The CofA went on to find that the employer, unlike the employer in the Gallop case, did not simply rely on the OH report, rather it had done (as found by the ET ) “all it could reasonably be expected to have done”, namely: (a) referred the matter to OH, (b) conducted return to work meetings (at least nine such meetings), (c) had discussions with Mrs D and (d) reviewed letters which Mrs D had asked her GP to write to the employer. This, the CofA observed, amounted to a “heavy weight of material on which to form a view“.

Accordingly, the CofA refused Mrs D’s appeal and upheld the ET’s decision that the employer did not have constructive knowledge of Mrs D’s disability, so the duty to consider reasonable adjustments was not triggered and Mrs D’s dismissal was not unfair or discriminatory.

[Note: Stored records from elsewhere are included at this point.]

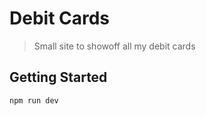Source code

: # Debit Cards

> Small site to showoff all my debit cards

## Getting Started

```sh
npm run dev
```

Lessons to be learned by Employers

  1. Employers must form their own view as to whether or not an employee is disabled, so is to trigger the obligation to consider reasonable adjustments. This decision cannot be delegated to a doctor or OH advisor.
  2. In reaching its decision, the employer must consider all the facts that they have at the time of making the decision.
  3. Getting an OH report may be key, but the employer must not simply follow the report’s findings; any view expressed by a doctor or OH professional should not be approached uncritically.
  4. When instructing an OH advisor, HRBP’s should ensure that any questions asked specifically address the elements set out in any legal definition of disability and should be framed in such a way as to allow/require a reasoned opinion to be given on the issue of disability.
  5. An employer should carefully consider whether it is necessary to ask further, clarificatory, questions of the OH advisor in order to establish/understand OH’s reasoning, as this will help the employer to evidence the fact that it was making its own decision on the issue of disability.

Lastly, it is important to understand that these cases are fact specific and that constructive knowledge is not relevant in relation to cases involving indirect discrimination.